On 18 December 1834, the distraining party was joined by an escort of approximately 100 men at the village of Bartlemy. The escort consisted of 12 cavalrymen from the 4th Royal Irish Dragoon Guards commanded by a Major Waller, two companies of the 29th Regiment of Foot under the command of a Lieutenant Tait and "a very small party" of the Royal Irish Constabulary led by a Captain Pepper. Once the party and its escort had left Bartlemy, it soon encountered a crowd of roughly 250 local tenant farmers who began pelting them with stones before retreating to a plot of land inhabited by a widow named Johanna Ryan where a defensive barricade had been previously constructed.

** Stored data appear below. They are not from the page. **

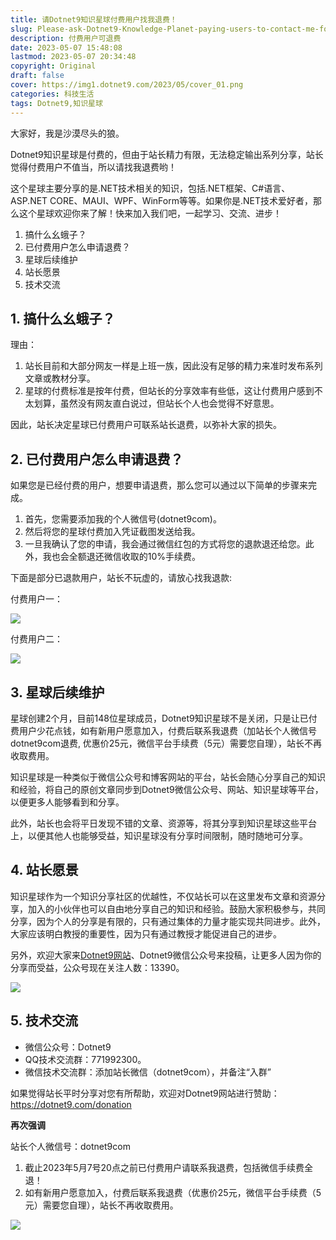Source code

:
 ```yaml
---
title: 请Dotnet9知识星球付费用户找我退费！
slug: Please-ask-Dotnet9-Knowledge-Planet-paying-users-to-contact-me-for-a-refund
description: 付费用户可退费
date: 2023-05-07 15:48:08
lastmod: 2023-05-07 20:34:48
copyright: Original
draft: false
cover: https://img1.dotnet9.com/2023/05/cover_01.png
categories: 科技生活
tags: Dotnet9,知识星球
---
```


大家好，我是沙漠尽头的狼。

Dotnet9知识星球是付费的，但由于站长精力有限，无法稳定输出系列分享，站长觉得付费用户不值当，所以请找我退费哟！

这个星球主要分享的是.NET技术相关的知识，包括.NET框架、C#语言、ASP.NET CORE、MAUI、WPF、WinForm等等。如果你是.NET技术爱好者，那么这个星球欢迎你来了解！快来加入我们吧，一起学习、交流、进步！

1. 搞什么幺蛾子？
2. 已付费用户怎么申请退费？
3. 星球后续维护
4. 站长愿景
5. 技术交流

## 1. 搞什么幺蛾子？

理由：

1. 站长目前和大部分网友一样是上班一族，因此没有足够的精力来准时发布系列文章或教材分享。
2. 星球的付费标准是按年付费，但站长的分享效率有些低，这让付费用户感到不太划算，虽然没有网友直白说过，但站长个人也会觉得不好意思。

因此，站长决定星球已付费用户可联系站长退费，以弥补大家的损失。

## 2. 已付费用户怎么申请退费？

如果您是已经付费的用户，想要申请退费，那么您可以通过以下简单的步骤来完成。

1. 首先，您需要添加我的个人微信号(dotnet9com)。
2. 然后将您的星球付费加入凭证截图发送给我。
3. 一旦我确认了您的申请，我会通过微信红包的方式将您的退款退还给您。此外，我也会全额退还微信收取的10%手续费。

下面是部分已退款用户，站长不玩虚的，请放心找我退款:

付费用户一：

![](https://img1.dotnet9.com/2023/05/0102.jpg)

付费用户二：

![](https://img1.dotnet9.com/2023/05/0101.jpg)

## 3. 星球后续维护

星球创建2个月，目前148位星球成员，Dotnet9知识星球不是关闭，只是让已付费用户少花点钱，如有新用户愿意加入，付费后联系我退费（加站长个人微信号dotnet9com退费, 优惠价25元，微信平台手续费（5元）需要您自理），站长不再收取费用。

知识星球是一种类似于微信公众号和博客网站的平台，站长会随心分享自己的知识和经验，将自己的原创文章同步到Dotnet9微信公众号、网站、知识星球等平台，以便更多人能够看到和分享。

此外，站长也会将平日发现不错的文章、资源等，将其分享到知识星球这些平台上，以便其他人也能够受益，知识星球没有分享时间限制，随时随地可分享。

## 4. 站长愿景

知识星球作为一个知识分享社区的优越性，不仅站长可以在这里发布文章和资源分享，加入的小伙伴也可以自由地分享自己的知识和经验。鼓励大家积极参与，共同分享，因为个人的分享是有限的，只有通过集体的力量才能实现共同进步。此外，大家应该明白教授的重要性，因为只有通过教授才能促进自己的进步。

另外，欢迎大家来[Dotnet9网站](https://dotnet9.com)、Dotnet9微信公众号来投稿，让更多人因为你的分享而受益，公众号现在关注人数：13390。

![](https://img1.dotnet9.com/2023/05/0103.jpg)

## 5. 技术交流

- 微信公众号：Dotnet9
- QQ技术交流群：771992300。
- 微信技术交流群：添加站长微信（dotnet9com），并备注“入群”

如果觉得站长平时分享对您有所帮助，欢迎对Dotnet9网站进行赞助：https://dotnet9.com/donation

**再次强调**

站长个人微信号：dotnet9com

1. 截止2023年5月7号20点之前已付费用户请联系我退费，包括微信手续费全退！
2. 如有新用户愿意加入，付费后联系我退费（优惠价25元，微信平台手续费（5元）需要您自理），站长不再收取费用。

![](https://img1.dotnet9.com/site/knowledgeplanet_youhui.png)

Since Ryan owed a tithe of forty shillings in arrears to Ryder, the party and its escort moved towards her plot of land to forcibly collect either the money owed or goods of equal value. After reading out the Riot Act and ordering the crowd to disperse, the escort advanced towards the plot of land but the tenant farmers attacked them with "spades, sticks and stones" and forced them back. This went on for forty-five minutes, and several members of the escort party began to sustain injuries. Eventually, Waller ordered the escort to open fire on the crowd, which killed at least nine members of the crowd outright and wounded forty-eight people, of whom at least three subsequently died of their wounds. Nobody from the distraining party or their escort was killed in the incident, though many were injured. The crowd subsequently dispersed and Ryan paid her tithe.

==Aftermath==

After hearing of the incident, Irish statesman Daniel O'Connell wrote a legal opinion arguing that the actions of the escort amounted to murder. An inquest was subsequently held for the nine people who died at the scene, which saw Repeal Association politician Feargus O'Connor attend to argue in favour of O'Connell's points. Of the jurors who sat on the inquests' jury, thirteen voted for murder, two for manslaughter and eight for justifiable homicide. Ryder, Bagley and Collis were arrested and released on bail, though criminal charges against the trio were later dropped. In a session of the British Parliament, O'Connor claimed that in addition to the nine who died on the scene, two other corpses were carried away and a further nine died of their wounds. Fellow Repeal Association politician Henry Grattan published a letter written by Lord FitzRoy Somerset in which he expressed satisfaction with the conduct of the escort.

The incident led the Dublin Castle administration to permanently end the automatic assignment of military and police escorts to distraining parties, instead implementing a policy of requiring written proof that a party was genuinely endangered before they would be given an escort. It has been referred to as "the last battle of the Tithe War", though there were subsequently less severe riots which occurred prior to the British Parliament's Tithe Act 1836 which resolved the controversy. In 1984, a monument was erected in Gortroe to commemorate the 150th anniversary of the incident. The monument describes the event as the "final battle of the Tithe War" and lists the names of 12 people who died.